Há uma pequenina flor azul que é conhecida, em muitos idiomas, pela mesma expressão: não-me-esqueças – o miosótis. Entenderam, nossos irmãos alemães, que esse novo emblema não atrairia a atenção dos nazistas, então a ponto de fechar-lhes as Lojas e confiscar-lhes as propriedades.




O Miosótis
Vergissmeinnicht, em alemão; forget-me-not, em inglês; forglemmigef em dinamarquês; ne m’oubliez pás, em francês; non-ti-scordar-di-me, em italiano; não-te-esqueças-de-mim, em português. Diz a lenda que Deus assim chamou a florzinha porque ela não conseguia recorda-se do próprio nome. O nome miosótis (Myosotis palustris) significa orelha de camundongo, por causa do formato das pétalas.

O folclore europeu atribui poderes mágicos ao miosótis, como o de abrir as portas invisíveis dos tesouros do mundo. O tamanho reduzido das flores parece sugerir que a humildade e a união estão acima dos interesses materiais, porque é notada principalmente quando, em conjunto, forma buquês no jardim.

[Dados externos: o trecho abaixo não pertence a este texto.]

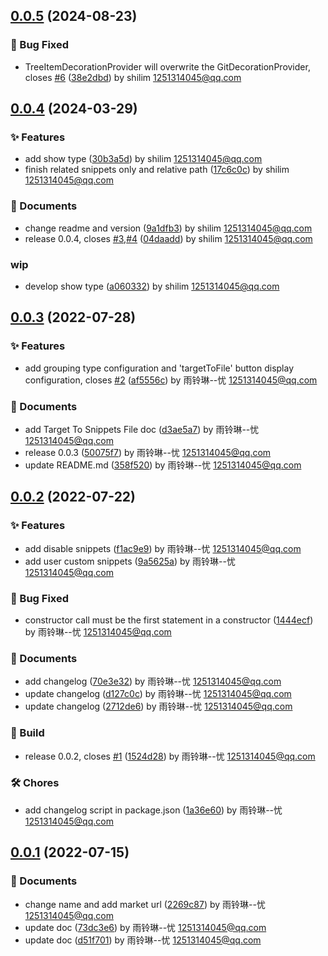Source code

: ## [0.0.5](https://github.com/shilim-developer/snippets-viewer/compare/v0.0.4...v0.0.5) (2024-08-23)


### 🐞 Bug Fixed

*  TreeItemDecorationProvider will overwrite the GitDecorationProvider, closes [#6](https://github.com/shilim-developer/snippets-viewer/issues/6) ([38e2dbd](https://github.com/shilim-developer/snippets-viewer/commit/38e2dbd91b830a48ee3709cf64ffe694bdb70580)) by shilim 1251314045@qq.com



## [0.0.4](https://github.com/shilim-developer/snippets-viewer/compare/v0.0.3...v0.0.4) (2024-03-29)


### ✨ Features

*  add show type ([30b3a5d](https://github.com/shilim-developer/snippets-viewer/commit/30b3a5d5c876b56d4357f2590aa95db29e21d424)) by shilim 1251314045@qq.com
*  finish related snippets only and relative path ([17c6c0c](https://github.com/shilim-developer/snippets-viewer/commit/17c6c0cdac3e31417a8bd18c28c282c75e23d16f)) by shilim 1251314045@qq.com

### 📘 Documents

*  change readme and version ([9a1dfb3](https://github.com/shilim-developer/snippets-viewer/commit/9a1dfb3a3b4ded25c059efc2d9ec88bfae39451d)) by shilim 1251314045@qq.com
*  release 0.0.4, closes [#3](https://github.com/shilim-developer/snippets-viewer/issues/3),[#4](https://github.com/shilim-developer/snippets-viewer/issues/4) ([04daadd](https://github.com/shilim-developer/snippets-viewer/commit/04daadddf21433286f4a751d0bf07793986fa006)) by shilim 1251314045@qq.com

### wip

*  develop show type ([a060332](https://github.com/shilim-developer/snippets-viewer/commit/a060332b8137afb4cea290d01265ed2b05363f1d)) by shilim 1251314045@qq.com



## [0.0.3](https://github.com/shilim-developer/snippets-viewer/compare/v0.0.2...v0.0.3) (2022-07-28)


### ✨ Features

*  add grouping type configuration and 'targetToFile' button display configuration, closes [#2](https://github.com/shilim-developer/snippets-viewer/issues/2) ([af5556c](https://github.com/shilim-developer/snippets-viewer/commit/af5556c7e76c73227cc93dca7d515c5e72583ee8)) by 雨铃琳--忧 1251314045@qq.com

### 📘 Documents

*  add Target To Snippets File doc ([d3ae5a7](https://github.com/shilim-developer/snippets-viewer/commit/d3ae5a762e72390b80888a1c60728f7fcb5b96f8)) by 雨铃琳--忧 1251314045@qq.com
*  release 0.0.3 ([50075f7](https://github.com/shilim-developer/snippets-viewer/commit/50075f757ba64f0610dc9c71650d4bfa4757b65b)) by 雨铃琳--忧 1251314045@qq.com
*  update README.md ([358f520](https://github.com/shilim-developer/snippets-viewer/commit/358f520e83302a68b74a60df5d352964ccfdb2fd)) by 雨铃琳--忧 1251314045@qq.com



## [0.0.2](https://github.com/shilim-developer/snippets-viewer/compare/v0.0.1...v0.0.2) (2022-07-22)


### ✨ Features

*  add disable snippets ([f1ac9e9](https://github.com/shilim-developer/snippets-viewer/commit/f1ac9e94c147a1b747b6f4312cbfe8cdf5f89f43)) by 雨铃琳--忧 1251314045@qq.com
*  add user custom snippets ([9a5625a](https://github.com/shilim-developer/snippets-viewer/commit/9a5625acd67174290192ed52fe5f38711ac31d4b)) by 雨铃琳--忧 1251314045@qq.com

### 🐞 Bug Fixed

*  constructor call must be the first statement in a constructor ([1444ecf](https://github.com/shilim-developer/snippets-viewer/commit/1444ecf88f2cb2fbb3f6a3f53aaaa6afd00450bd)) by 雨铃琳--忧 1251314045@qq.com

### 📘 Documents

*  add changelog ([70e3e32](https://github.com/shilim-developer/snippets-viewer/commit/70e3e326f297b5c9c434351bdb3c07a8da5e6c25)) by 雨铃琳--忧 1251314045@qq.com
*  update changelog ([d127c0c](https://github.com/shilim-developer/snippets-viewer/commit/d127c0c25bf7f149a7bb2763f1d09672371a7813)) by 雨铃琳--忧 1251314045@qq.com
*  update changelog ([2712de6](https://github.com/shilim-developer/snippets-viewer/commit/2712de6f338ed0f1ff2b9735850cd11b23e574d2)) by 雨铃琳--忧 1251314045@qq.com

### 🧱 Build

*  release 0.0.2, closes [#1](https://github.com/shilim-developer/snippets-viewer/issues/1) ([1524d28](https://github.com/shilim-developer/snippets-viewer/commit/1524d2821a6305f9898a87b9a2c35eef77ea2c9c)) by 雨铃琳--忧 1251314045@qq.com

### 🛠 Chores

*  add changelog script in package.json ([1a36e60](https://github.com/shilim-developer/snippets-viewer/commit/1a36e608896617b963a547710098cc86ff239e87)) by 雨铃琳--忧 1251314045@qq.com



## [0.0.1](https://github.com/shilim-developer/snippets-viewer/compare/d51f701c604d0a8536bb7a7e92120f21410c86f9...v0.0.1) (2022-07-15)


### 📘 Documents

*  change name and add market url ([2269c87](https://github.com/shilim-developer/snippets-viewer/commit/2269c8732334bde6a66c0d22f7e0b9ff969e2bff)) by 雨铃琳--忧 1251314045@qq.com
*  update doc ([73dc3e6](https://github.com/shilim-developer/snippets-viewer/commit/73dc3e6baa18f0b159a5dff6b54c68ee961aa6c1)) by 雨铃琳--忧 1251314045@qq.com
*  update doc ([d51f701](https://github.com/shilim-developer/snippets-viewer/commit/d51f701c604d0a8536bb7a7e92120f21410c86f9)) by 雨铃琳--忧 1251314045@qq.com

Segundo conta o irmão Mendoza, de acordo com uma velha tradição romântica alemã, o nome da flor está relacionado às últimas palavras de um cavaleiro errante que, ao tentar alcançar a flor para sua dama, caíra no rio, com sua pesada armadura e afogara-se.

Outra história contada por ele diz que Adão, ao dar nomes às plantas do Jardim do Éden, não viu a pequena flor azul. Mais tarde, percorrendo o jardim para saber se os nomes tinham sido aceitos, chamou-as pelo nome. Elas curvaram-se cortesmente e sussurravam sua aprovação. Mas uma voz delicada a seus pés perguntou:
“- E eu, Adão, qual o meu nome?”

Impressionada com a beleza singela da flor e para compensar seu esquecimento, Adão falou:
“ – Como eu me esqueci de você antes, digo que vou chama-la de modo a nunca mais esquecê-la. Seu nome será não-te-esqueças-de-mim.”

Através de todo o período negro do nazismo, a pequenina flor azul identificava um Irmão. Nas cidades e até mesmo nos campos de concentração, o miosótis adornava a lapela daqueles que se recusavam a permitir que a Luz se extinguisse.6

O miosótis como símbolo foi objeto de um interessante estudo do irmão David G. Boyd, no Philaletes de abril de 1987. Ele conta, também, que muitos maçons recolheram e guardaram zelosamente jóias, paramentos e registros das Lojas, na esperança de dias melhores. O irmão Rudolf Martin Kaiser, VM da Loja Leopold zur Treue, de Karlsruhe, quebrou a jóia do Venerável Mestre em pequenos pedaços de tal modo que não pudesse ser reconhecida pela infame Gestapo.

Em 1945, o nazismo, com seu credo de ódio, preconceito e opressão, que exterminara, entre outros, também muitos maçons, era atirado no lixo da História. Nas fileiras vitoriosas que ajudaram a derrota-lo, estavam muitos maçons – ingleses, americanos, franceses, dinamarqueses, tchecos, poloneses, australianos, canadenses, neozelandeses e brasileiros. De monarcas, presidentes e comandantes aos mais humildes pracinhas.

Mas, entre os alemães, alguns velhos maçons também sobreviveram, seu sofrimento ajudando a redimir, de alguma forma, a memória da histeria coletiva nazista. Eles eram o penhor da consciência alemã, a demonstração de que a velha chama da civilização alemã continuara, embora com luz tênue, a brilhar durante a barbárie.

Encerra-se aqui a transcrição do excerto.